I agree about the automatics, but I also plow driveways and the standard transmission isn't the right rig for that.


----------



## audible fart (May 13, 2011)

Moss Man said:


> I agree about the automatics, but I also plow driveways and the standard transmission isn't the right rig for that.


 
Well, i'd argue the opposite and i've plowed with both. Automatic transmissions have a unique way of tearing themselves apart and making the wrong decision.


----------



## Moss Man (May 13, 2011)

audible fart said:


> Well, i'd argue the opposite and i've plowed with both. Automatic transmissions have a unique way of tearing themselves apart and making the wrong decision.


 
As far as plowing goes, I'm not saying the automatic is stonger, just far more convenient when you are doing 30-40 driveways. If I just did my own driveway, then a standard it'd be.


----------



## audible fart (May 13, 2011)

Moss Man said:


> As far as plowing goes, I'm not saying the automatic is stonger, just far more convenient when you are doing 30-40 driveways. If I just did my own driveway, then a standard it'd be.


 
To each their own. I'm not kidding when i say this: I hate automatic transmissions like Osama bin Laden hated america. So i'm pretty biased.


----------



## MNGuns (May 13, 2011)

Every wonder why the vast majority of semis, dump trucks, etc are manual transmissions...? 

Now my 2005 F350 had a pretty darn good auto trans in it. Too bad the 6.0L engine was such a pile.

As for firewood deliveries to residences, I have found that trucks are a good bit easier to manuver in tight places than trailers. I have used both.


----------



## Moss Man (May 13, 2011)

Actually the post wasn't completely to question the automatic transmission, it was more about hauling 10,000 pounds behind a truck instead of 6000 on it.


----------



## CUCV (May 13, 2011)

I delivered wood with a dump trailer for for 16 years, it does have its perks over a dump truck in some instances but buying my Kodiak c4500 last year was the best thing. I started out with a homemade dump trailer that I modified until it was just perfect for me. Sold it to buy a new 2004 Load trail (same as PJ). It towed nice but I hated how long of a pile it layed out. Last year I sold it to help buy the c4500. During the same time frame I picked up a totaled Brimar similar to the downeaster you are borrowing. I got it all back together and use it hear and there where the trailer has benefits over the dump truck. 

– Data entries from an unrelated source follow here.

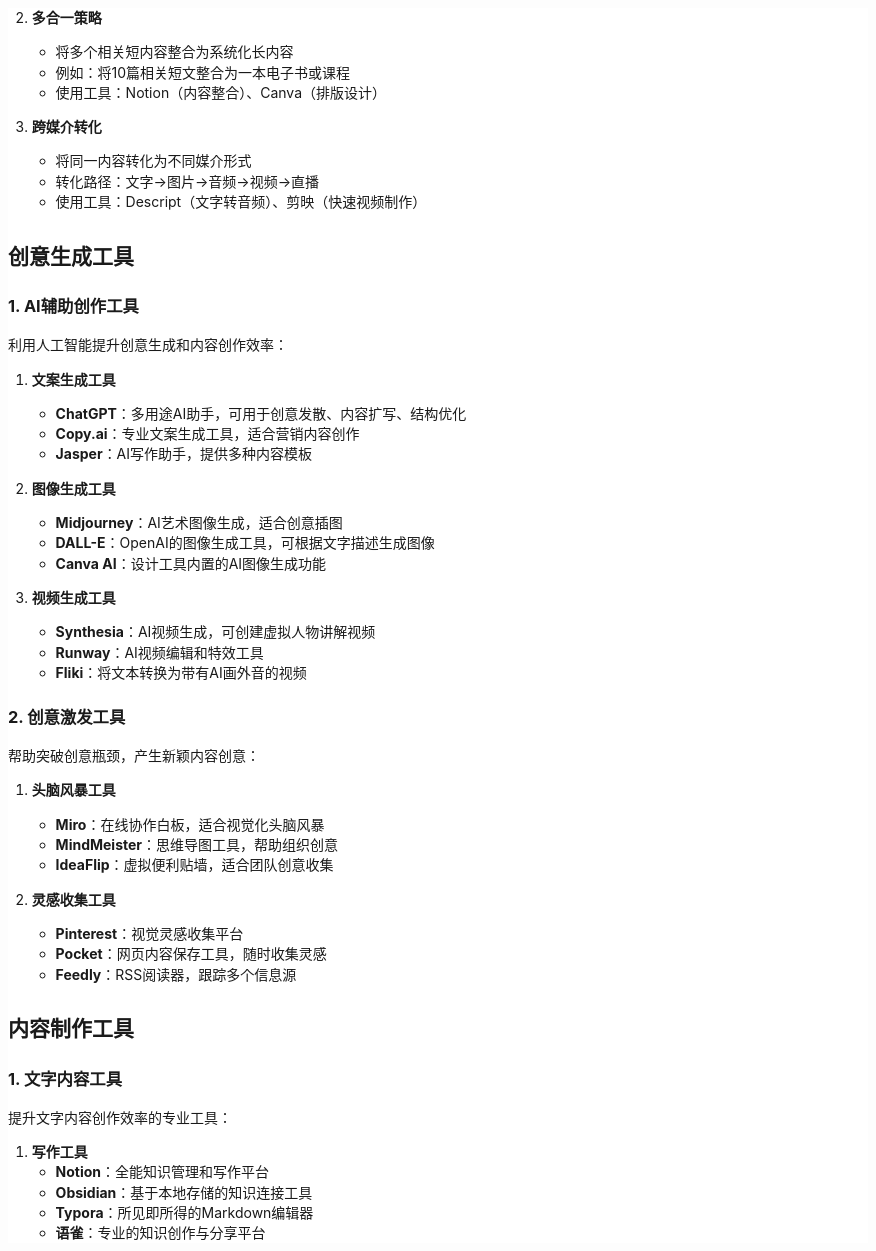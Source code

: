 2. **多合一策略**
   - 将多个相关短内容整合为系统化长内容
   - 例如：将10篇相关短文整合为一本电子书或课程
   - 使用工具：Notion（内容整合）、Canva（排版设计）

3. **跨媒介转化**
   - 将同一内容转化为不同媒介形式
   - 转化路径：文字→图片→音频→视频→直播
   - 使用工具：Descript（文字转音频）、剪映（快速视频制作）

## 创意生成工具

### 1. AI辅助创作工具

利用人工智能提升创意生成和内容创作效率：

1. **文案生成工具**
   - **ChatGPT**：多用途AI助手，可用于创意发散、内容扩写、结构优化
   - **Copy.ai**：专业文案生成工具，适合营销内容创作
   - **Jasper**：AI写作助手，提供多种内容模板

2. **图像生成工具**
   - **Midjourney**：AI艺术图像生成，适合创意插图
   - **DALL-E**：OpenAI的图像生成工具，可根据文字描述生成图像
   - **Canva AI**：设计工具内置的AI图像生成功能

3. **视频生成工具**
   - **Synthesia**：AI视频生成，可创建虚拟人物讲解视频
   - **Runway**：AI视频编辑和特效工具
   - **Fliki**：将文本转换为带有AI画外音的视频

### 2. 创意激发工具

帮助突破创意瓶颈，产生新颖内容创意：

1. **头脑风暴工具**
   - **Miro**：在线协作白板，适合视觉化头脑风暴
   - **MindMeister**：思维导图工具，帮助组织创意
   - **IdeaFlip**：虚拟便利贴墙，适合团队创意收集

2. **灵感收集工具**
   - **Pinterest**：视觉灵感收集平台
   - **Pocket**：网页内容保存工具，随时收集灵感
   - **Feedly**：RSS阅读器，跟踪多个信息源

## 内容制作工具

### 1. 文字内容工具

提升文字内容创作效率的专业工具：

1. **写作工具**
   - **Notion**：全能知识管理和写作平台
   - **Obsidian**：基于本地存储的知识连接工具
   - **Typora**：所见即所得的Markdown编辑器
   - **语雀**：专业的知识创作与分享平台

When I just delivered with the dump trailer I had a 6.0L and a Duramax. The 6.0L always got the job done but it was screaming when towing. It was probably my favorite plow truck. The Duramax towed the dump trailers very well.

So from my experience the PJ will tow much better than the downeaster. I hate any bumps in the roads with the Brimar.
For me the dump trailer is low cost and overhead and I can have the truck free when the trailer has a load of wood on it. The dump truck is more maneuverable and dumps a nicer pile.


----------



## Oldtimer (May 13, 2011)

Yes, ya need a gooseneck and lower gearing.

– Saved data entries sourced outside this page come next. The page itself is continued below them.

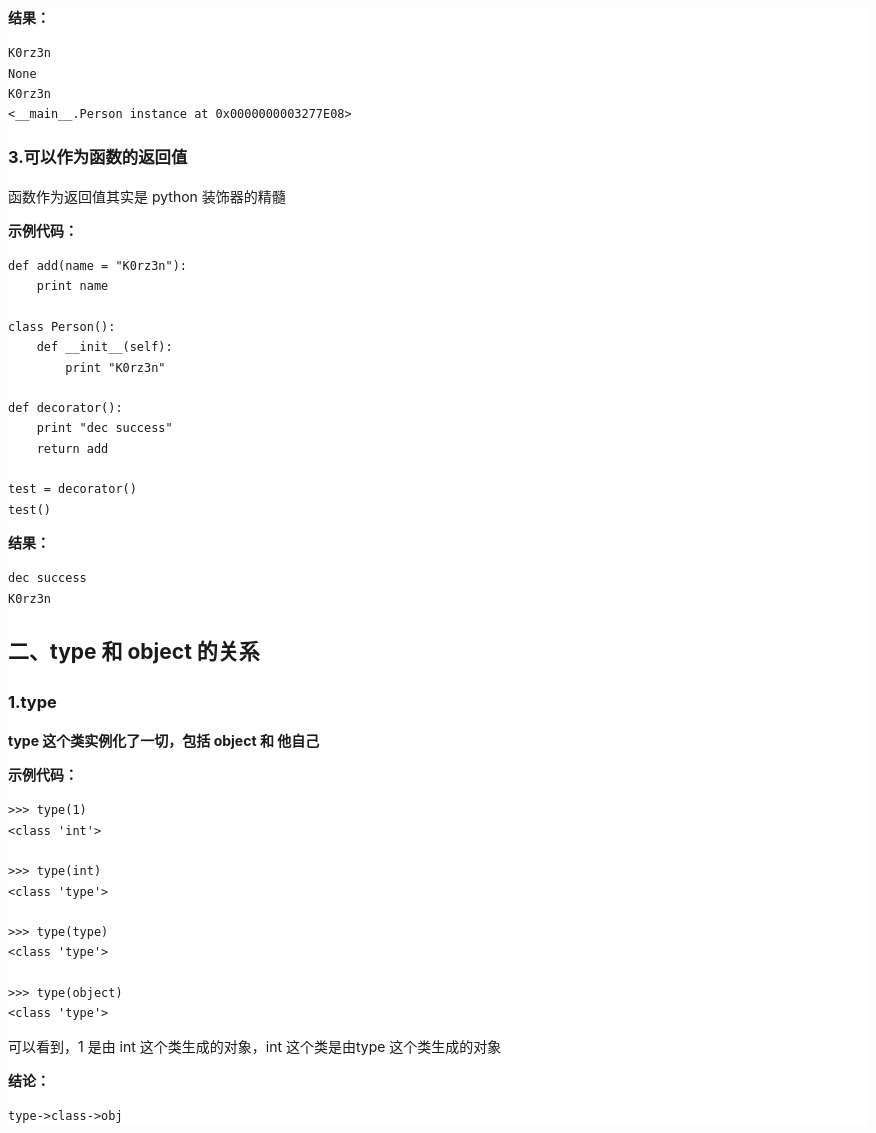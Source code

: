 **结果：**

    K0rz3n
    None
    K0rz3n
    <__main__.Person instance at 0x0000000003277E08>
    
### **3.可以作为函数的返回值**

函数作为返回值其实是 python 装饰器的精髓

**示例代码：**

    def add(name = "K0rz3n"):
        print name
    
    class Person():
        def __init__(self):
            print "K0rz3n"
    
    def decorator():
        print "dec success"
        return add
    
    test = decorator()
    test()

**结果：**

    dec success
    K0rz3n
    

## **二、type 和 object 的关系**

### **1.type**

**type 这个类实例化了一切，包括 object 和 他自己**

**示例代码：**

    >>> type(1)
    <class 'int'>
    
    >>> type(int)
    <class 'type'>
    
    >>> type(type)
    <class 'type'>
    
    >>> type(object)
    <class 'type'>
    
    
可以看到，1 是由 int 这个类生成的对象，int 这个类是由type 这个类生成的对象

**结论：**

    type->class->obj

As for auto vs standard, I used to be 200% against auto, I was a standard man, PERIOD.

Then I bought this F550 with the PSD and an auto.

Fugedaboutit. I plow, haul as much as 10K in the back, whatever else I can find...and the auto is the mutts nutts.

Nothing compares to an auto for moving a heavy load from a dead stop. And for plowing it's in another time zone. And I have plowed my whole life with all kinds of trucks.

As for big rigs, surprise surprise!! Lots of them now come with an Allison auto. I know of 4 brand new log trucks (Tractor-trailer) with Automatic transmissions. The drivers LOVE them.
I had an L8000 Ford with a Cat / Allison and it was awesome.


----------



## loadthestove (May 13, 2011)

I could see the benefits and downfalls of both.In Ky it is much cheaper to own a trailer than another truck.
After yearly taxes.liscense fees and insurance ownership of a second truck can get expensive.


----------



## Steve2910 (May 14, 2011)

*My 2 CENTS*

Auto trans are for companies w/ idiot employees who can't drive a stick W/O killing clutches---- owner-operators will get greater mileage (I'm getting 25 w/ my 05 3500 Dodge Cummins) & longevity from a stick. Also, newer trucks w/ hydraulic clutches are not the bear to plow with like the older manual clutches were years ago. We used to call it "clutch-foot" when you thought your leg would fall off from exhaustion after plowing all night W/ the SM465s in the Chevys.


----------



## arlen (May 14, 2011)

*Dump kt for pick up bed*

I own a dump trailer that is heavy with steel plate sides and bottom. It seems pretty indestructible. i have beefed it up a little more it is great to dump and super cheap to keep registered. 7 year permanent trailer plate $100.- I think. I bought the trailer used for $4000. out the door from a rental yard it was custom built for them. It is heavy, needs a lot of space to back up, and hard to maneuver in tight spaces. It is also cheap to operate compared to another vehicle. It cost me $400 a year to have a car registered and claim zero miles usage. I have a 1995 Ford F250 I was thinking of putting a dump kit on the regular truck bed and use a bed liner how would this work? i think a dump kit would cost around $1,000 it says dump angle is 45 degrees. In California you need to drive through the scales with anything other than a pickup bed on a truck.


----------



## Moss Man (May 14, 2011)

You all bring some valid points to the table on this.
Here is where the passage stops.